Port Vila. The guide books make it sound awful, what with its hideous political history and their assurances that it was now a booming tourist metropolis. Should I go ashore or not? I did fancy a walk. But…
I got up at 5am, did my gymnasium bit, and climbed up to the bridge to cast an eye over the town as we sailed in. Nothing. Just a wimple of mist and rain. And when finally the town peeped greyly into view it looked very ordinary. Forget the walk, I thought. But I wanted some local ‘vatu’ (100ish to the US$) for tomorrow’s jaunt in Santo, and the guide book said there was an ANZ in town. And from the deck the local greenery looked so deliciously lavish. I dithered. And then I heard the jolly sounds of other folk going ashore. Well, why not …?
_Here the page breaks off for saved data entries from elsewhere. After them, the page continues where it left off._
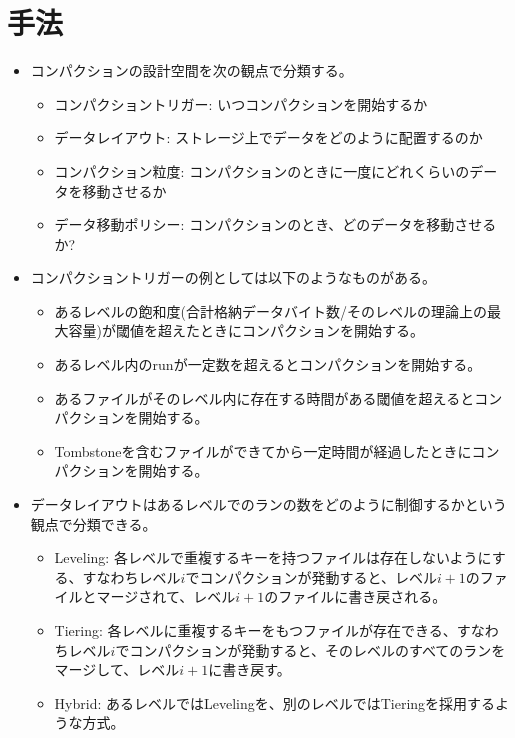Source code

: \documentclass[dvipdfmx,uplatex]{jsarticle}
\theoremstyle{remark}
\newenvironment{method}[1]{
    \begin{tcolorbox}[
        colframe=green!50!black,
        colback=green!50!black!10!white,
        colbacktitle=green!50!black!40!white,
        coltitle=black,
        fonttitle=\bfseries,
        title={#1}
    ]
}{
    \end{tcolorbox}
}
\begin{document}
\section{手法}
\begin{method}{コンパクションの設計空間}
\begin{itemize}
    \item コンパクションの設計空間を次の観点で分類する。
    \begin{itemize}
        \item コンパクショントリガー: いつコンパクションを開始するか
        \item データレイアウト: ストレージ上でデータをどのように配置するのか
        \item コンパクション粒度: コンパクションのときに一度にどれくらいのデータを移動させるか
        \item データ移動ポリシー: コンパクションのとき、どのデータを移動させるか?
    \end{itemize}
    \item コンパクショントリガーの例としては以下のようなものがある。
    \begin{itemize}
        \item あるレベルの飽和度(合計格納データバイト数/そのレベルの理論上の最大容量)が閾値を超えたときにコンパクションを開始する。
        \item あるレベル内のrunが一定数を超えるとコンパクションを開始する。
        \item あるファイルがそのレベル内に存在する時間がある閾値を超えるとコンパクションを開始する。
        \item Tombstoneを含むファイルができてから一定時間が経過したときにコンパクションを開始する。
    \end{itemize}
    \item データレイアウトはあるレベルでのランの数をどのように制御するかという観点で分類できる。
    \begin{itemize}
        \item Leveling: 各レベルで重複するキーを持つファイルは存在しないようにする、すなわちレベル$i$でコンパクションが発動すると、レベル$i+1$のファイルとマージされて、レベル$i+1$のファイルに書き戻される。
        \item Tiering: 各レベルに重複するキーをもつファイルが存在できる、すなわちレベル$i$でコンパクションが発動すると、そのレベルのすべてのランをマージして、レベル$i+1$に書き戻す。
        \item Hybrid: あるレベルではLevelingを、別のレベルではTieringを採用するような方式。

\end{itemize}
\end{itemize}
\end{method}
\end{document}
Uniform for malarial countries. Super-light cover-all. I decked myself out in my thin cotton Arab pants (closed ankles), my Monoprix lawn shirt (closed wrists) , shoved Dad’s old opera scarf (silk) which does me as a turban (neck covered) into my bag, donned my new Logan for-the-trip shoes and off I set.
The rain was falling lightly. Lovely, warm droplets of soft tropical rain. The others were catching the bus to town. Not this boy, of course. I strode off along what passes for a dockyard in Vila and immediately thought ‘I like this place’. The containers coming and going sit not in a vast yard, but alongside the road that leads to town, and the trucks and lifter-machines do their loading and unloading in the middle of the public highway!
The road to town passed by the usual range of shabby tropical buildings, cracked, faded and forgotten businesses of sometimes unlikely kinds, and I’m sure that there would have been some nice views if one could have seen through the grey haze. Mostly no footpath, but when there was one, I wished it finished for it was ten times more dangerous and precipitous than the road. A road on which drivers actually took huge trouble to avoid puddles, so as not to spray a pedestrian. Amazing! Where else in the world…?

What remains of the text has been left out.